Глава 26
За дверью оказалась красивая, изящная комната, вроде домашнего кабинета или нарядной гостиной. Стены были уставлены книгами, стройные колонны поддерживали высокий расписной потолок, у незажженного камина стояли позолоченные стулья. Через окно плафон Деа различила башню, поднимавшуюся над этой комнатой почти вертикально.
Она услышала приближающиеся шаги и, боясь очередного монстра охранника, поспешила к раскрашенной двери на другом конце комнаты и взялась за замысловатую золотую ручку. От прикосновения ручка пришла в движение - начала таять, меняться, извиваться, и вскоре уже металлическая змейка поползла по руке Деа к плечу. Ее брюшко было жестким и холодным, как сталь. Все это было неудивительно, но Деа не могла не удивляться. Она беспечно позволила себе забыть, что находится в мире, сотканном из снов, где все текуче и изменчиво.
- За дверью налево, - прошипела змея. - И на самый верх.
Затем она поползла вниз, свернулась и снова стала дверной ручкой.
На этот раз дверь без труда открылась.
За ней начиналась другая лестница, широкая, светлая, с ковровой дорожкой. Поднимаясь, Деа проходила мимо открытых окон, в которые влетал теплый ветер, пахнувший апельсиновой коркой, табаком, немытыми телами, жареным мясом и так далее. Деа потела в своей куртке и чуть не остановилась, чтобы ее снять, но страх и жгучее желание увидеть мать и найти все ответы заставляли ее торопиться.
Вскоре начали попадаться свидетельства вторжения мира природы: ковер на ступенях сменился густым мхом, узкие плети плюща тянулись по стенам, как узловатые пальцы. Из трещин штукатурки выглядывали цветы, подоконники густо заросли колокольчиками и жимолостью - цветами, которые всегда напоминали Деа о Мириам. Пурпурный вьюнок затянул потолок, и бутоны свешивались каплями дождя, которые вот вот сорвутся.
Чем выше поднималась Деа - город внизу превратился в сплошную светящуюся массу, мозаику из стекла, дерева и золота, - тем сильнее становилось ощущение присутствия Мириам. Деа побежала, несмотря на жару и дрожавшие от усталости ноги.
Наконец лестница привела ее к узенькой деревянной дверке. Заперто. Деа начала стучать кулаком. Ей хотелось плакать, но в горле пересохло, глаза жгло. В душе было пусто, будто все чувства выгорели.

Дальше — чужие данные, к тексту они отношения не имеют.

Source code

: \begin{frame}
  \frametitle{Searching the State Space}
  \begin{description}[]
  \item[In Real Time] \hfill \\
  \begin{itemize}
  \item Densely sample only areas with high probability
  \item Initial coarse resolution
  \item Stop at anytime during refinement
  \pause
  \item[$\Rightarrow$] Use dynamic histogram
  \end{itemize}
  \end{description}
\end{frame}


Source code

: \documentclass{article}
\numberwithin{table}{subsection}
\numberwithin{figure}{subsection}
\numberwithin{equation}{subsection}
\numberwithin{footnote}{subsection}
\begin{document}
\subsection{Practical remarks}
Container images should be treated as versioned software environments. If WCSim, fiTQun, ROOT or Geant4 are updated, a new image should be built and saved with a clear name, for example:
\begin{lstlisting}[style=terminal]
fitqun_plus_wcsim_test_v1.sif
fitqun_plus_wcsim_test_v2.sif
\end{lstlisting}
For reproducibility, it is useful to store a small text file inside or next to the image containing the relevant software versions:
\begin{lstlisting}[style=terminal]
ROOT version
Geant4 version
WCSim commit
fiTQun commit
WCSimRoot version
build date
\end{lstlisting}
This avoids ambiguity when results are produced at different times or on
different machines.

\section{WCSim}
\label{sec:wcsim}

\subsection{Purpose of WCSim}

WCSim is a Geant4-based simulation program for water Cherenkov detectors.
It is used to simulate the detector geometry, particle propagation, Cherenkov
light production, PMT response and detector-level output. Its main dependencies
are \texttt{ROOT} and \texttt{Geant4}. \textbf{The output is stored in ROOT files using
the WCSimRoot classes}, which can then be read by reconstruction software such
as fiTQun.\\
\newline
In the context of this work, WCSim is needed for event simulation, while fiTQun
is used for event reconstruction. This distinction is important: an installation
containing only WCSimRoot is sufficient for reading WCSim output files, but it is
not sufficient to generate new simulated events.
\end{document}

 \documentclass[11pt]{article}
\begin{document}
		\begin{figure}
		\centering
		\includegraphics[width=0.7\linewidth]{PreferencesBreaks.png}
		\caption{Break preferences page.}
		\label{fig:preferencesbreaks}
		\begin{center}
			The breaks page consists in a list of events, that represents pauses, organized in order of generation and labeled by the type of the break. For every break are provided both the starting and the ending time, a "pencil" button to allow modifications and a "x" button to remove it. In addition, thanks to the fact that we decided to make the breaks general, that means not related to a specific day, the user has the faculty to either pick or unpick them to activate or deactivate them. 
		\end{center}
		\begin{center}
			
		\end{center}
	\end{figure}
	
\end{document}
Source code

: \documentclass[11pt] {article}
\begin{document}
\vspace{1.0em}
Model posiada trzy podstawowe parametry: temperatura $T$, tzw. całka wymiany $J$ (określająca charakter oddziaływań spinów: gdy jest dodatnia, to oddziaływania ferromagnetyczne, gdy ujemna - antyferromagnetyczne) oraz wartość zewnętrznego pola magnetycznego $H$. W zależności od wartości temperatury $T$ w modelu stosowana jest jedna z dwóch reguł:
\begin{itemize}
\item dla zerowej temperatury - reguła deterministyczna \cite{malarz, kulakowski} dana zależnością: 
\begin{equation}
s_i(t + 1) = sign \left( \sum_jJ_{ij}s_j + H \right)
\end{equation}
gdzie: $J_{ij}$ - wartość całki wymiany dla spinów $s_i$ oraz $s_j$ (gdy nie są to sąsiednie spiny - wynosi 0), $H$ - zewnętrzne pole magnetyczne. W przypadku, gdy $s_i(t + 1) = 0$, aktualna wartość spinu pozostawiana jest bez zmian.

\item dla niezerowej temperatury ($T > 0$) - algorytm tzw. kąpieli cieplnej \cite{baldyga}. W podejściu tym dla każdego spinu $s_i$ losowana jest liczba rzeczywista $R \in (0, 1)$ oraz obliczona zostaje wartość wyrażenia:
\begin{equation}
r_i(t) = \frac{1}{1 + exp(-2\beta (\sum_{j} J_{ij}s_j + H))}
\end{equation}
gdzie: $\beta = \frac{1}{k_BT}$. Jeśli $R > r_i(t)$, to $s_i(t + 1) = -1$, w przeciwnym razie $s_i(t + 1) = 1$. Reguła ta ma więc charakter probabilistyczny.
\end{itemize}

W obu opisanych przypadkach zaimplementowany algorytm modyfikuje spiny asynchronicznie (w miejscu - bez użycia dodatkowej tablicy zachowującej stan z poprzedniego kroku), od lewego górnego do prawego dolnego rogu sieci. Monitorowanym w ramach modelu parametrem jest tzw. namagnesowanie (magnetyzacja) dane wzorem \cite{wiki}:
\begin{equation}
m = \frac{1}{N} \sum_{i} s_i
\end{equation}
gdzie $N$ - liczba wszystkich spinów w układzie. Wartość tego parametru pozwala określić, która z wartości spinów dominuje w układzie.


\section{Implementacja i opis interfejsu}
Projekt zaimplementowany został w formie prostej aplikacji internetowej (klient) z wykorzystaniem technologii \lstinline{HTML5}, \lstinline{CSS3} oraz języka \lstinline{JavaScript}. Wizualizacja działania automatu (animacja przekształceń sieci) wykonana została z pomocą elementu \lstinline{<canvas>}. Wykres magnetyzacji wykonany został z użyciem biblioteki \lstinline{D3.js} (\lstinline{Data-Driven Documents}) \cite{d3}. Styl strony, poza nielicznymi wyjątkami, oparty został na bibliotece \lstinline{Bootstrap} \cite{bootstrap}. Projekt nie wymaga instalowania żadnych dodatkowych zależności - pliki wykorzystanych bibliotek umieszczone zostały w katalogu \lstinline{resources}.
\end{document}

- Впусти меня! - Голос отразился эхом от стен и тоже прозвучал гулко и пусто, словно чужой. Неужели отец обманул, одурачил? Деа продолжала стучать и звать: - Пожалуйста, пожалуйста, впусти меня!
- Деа, это ты?
Деа попятилась, подавив рыдание. Это обман, наверняка обман! Ее охватил страх, какого еще не бывало в жизни, какого она не испытывала, даже когда пропала Мириам. Она не хотела, чтобы дверь открылась, и не могла выдержать клейкие секунды ожидания, которые растягивались в целую вечность. Деа не могла дышать. Ей хотелось плакать - и убежать.
Дверь открылась, и на пороге оказалась Мириам - живая и настоящая.
Деа застыла на месте.
Мириам изменилась - настолько, что Деа стало неловко. Волосы свободно падали на спину, одета она была в длинное белое платье, очень простое и совсем непохожее на то, в чем она ходила в реальной жизни. Мириам была босиком, руки обвиты плетями плюща, словно длинными браслетами. Мама выглядела гораздо лучше, чем запомнила Деа: она уже не казалась болезненно худой, глаза блестели ярче. Пребывание в городе снов питало ее и придавало сил. На миг Деа ощутила неприязнь.
Она поняла, что все сказанное отцом - правда.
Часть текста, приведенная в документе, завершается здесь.